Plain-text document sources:
--- START ---
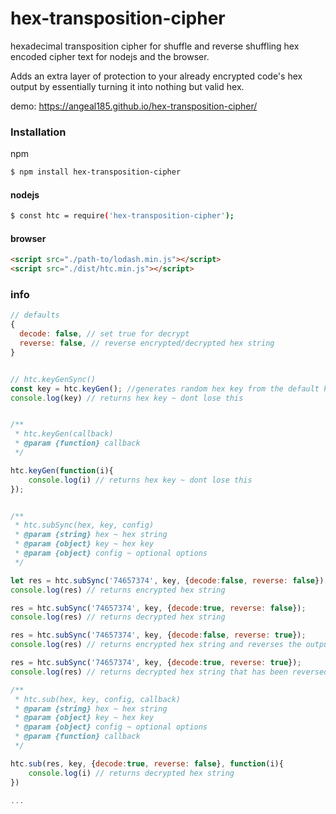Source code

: # hex-transposition-cipher
hexadecimal transposition cipher for shuffle and reverse shuffling hex encoded cipher text for nodejs and the browser.

Adds an extra layer of protection to your already encrypted code's hex output by essentially turning it into nothing but valid hex.

demo: https://angeal185.github.io/hex-transposition-cipher/
### Installation

npm

```sh
$ npm install hex-transposition-cipher
```

#### nodejs

```sh
$ const htc = require('hex-transposition-cipher');
```


#### browser

```html
<script src="./path-to/lodash.min.js"></script>
<script src="./dist/htc.min.js"></script>
```

### info


```js
// defaults
{
  decode: false, // set true for decrypt
  reverse: false, // reverse encrypted/decrypted hex string
}


// htc.keyGenSync()
const key = htc.keyGen(); //generates random hex key from the default key
console.log(key) // returns hex key ~ dont lose this


/**
 * htc.keyGen(callback)
 * @param {function} callback
 */

htc.keyGen(function(i){
    console.log(i) // returns hex key ~ dont lose this
});


/**
 * htc.subSync(hex, key, config)
 * @param {string} hex ~ hex string
 * @param {object} key ~ hex key
 * @param {object} config ~ optional options
 */

let res = htc.subSync('74657374', key, {decode:false, reverse: false});
console.log(res) // returns encrypted hex string

res = htc.subSync('74657374', key, {decode:true, reverse: false});
console.log(res) // returns decrypted hex string

res = htc.subSync('74657374', key, {decode:false, reverse: true});
console.log(res) // returns encrypted hex string and reverses the output of the string

res = htc.subSync('74657374', key, {decode:true, reverse: true});
console.log(res) // returns decrypted hex string that has been reversed

/**
 * htc.sub(hex, key, config, callback)
 * @param {string} hex ~ hex string
 * @param {object} key ~ hex key
 * @param {object} config ~ optional options
 * @param {function} callback
 */

htc.sub(res, key, {decode:true, reverse: false}, function(i){
    console.log(i) // returns decrypted hex string
})

...

```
--- END ---
AIM OF THE EXERCISE:
Each entry should be output word for word, with no pictures carried over.

EXERCISE RESULT:
Source code

: # hex-transposition-cipher
hexadecimal transposition cipher for shuffle and reverse shuffling hex encoded cipher text for nodejs and the browser.

Adds an extra layer of protection to your already encrypted code's hex output by essentially turning it into nothing but valid hex.

demo: https://angeal185.github.io/hex-transposition-cipher/
### Installation

npm

```sh
$ npm install hex-transposition-cipher
```

#### nodejs

```sh
$ const htc = require('hex-transposition-cipher');
```


#### browser

```html
<script src="./path-to/lodash.min.js"></script>
<script src="./dist/htc.min.js"></script>
```

### info


```js
// defaults
{
  decode: false, // set true for decrypt
  reverse: false, // reverse encrypted/decrypted hex string
}


// htc.keyGenSync()
const key = htc.keyGen(); //generates random hex key from the default key
console.log(key) // returns hex key ~ dont lose this


/**
 * htc.keyGen(callback)
 * @param {function} callback
 */

htc.keyGen(function(i){
    console.log(i) // returns hex key ~ dont lose this
});


/**
 * htc.subSync(hex, key, config)
 * @param {string} hex ~ hex string
 * @param {object} key ~ hex key
 * @param {object} config ~ optional options
 */

let res = htc.subSync('74657374', key, {decode:false, reverse: false});
console.log(res) // returns encrypted hex string

res = htc.subSync('74657374', key, {decode:true, reverse: false});
console.log(res) // returns decrypted hex string

res = htc.subSync('74657374', key, {decode:false, reverse: true});
console.log(res) // returns encrypted hex string and reverses the output of the string

res = htc.subSync('74657374', key, {decode:true, reverse: true});
console.log(res) // returns decrypted hex string that has been reversed

/**
 * htc.sub(hex, key, config, callback)
 * @param {string} hex ~ hex string
 * @param {object} key ~ hex key
 * @param {object} config ~ optional options
 * @param {function} callback
 */

htc.sub(res, key, {decode:true, reverse: false}, function(i){
    console.log(i) // returns decrypted hex string
})

...

```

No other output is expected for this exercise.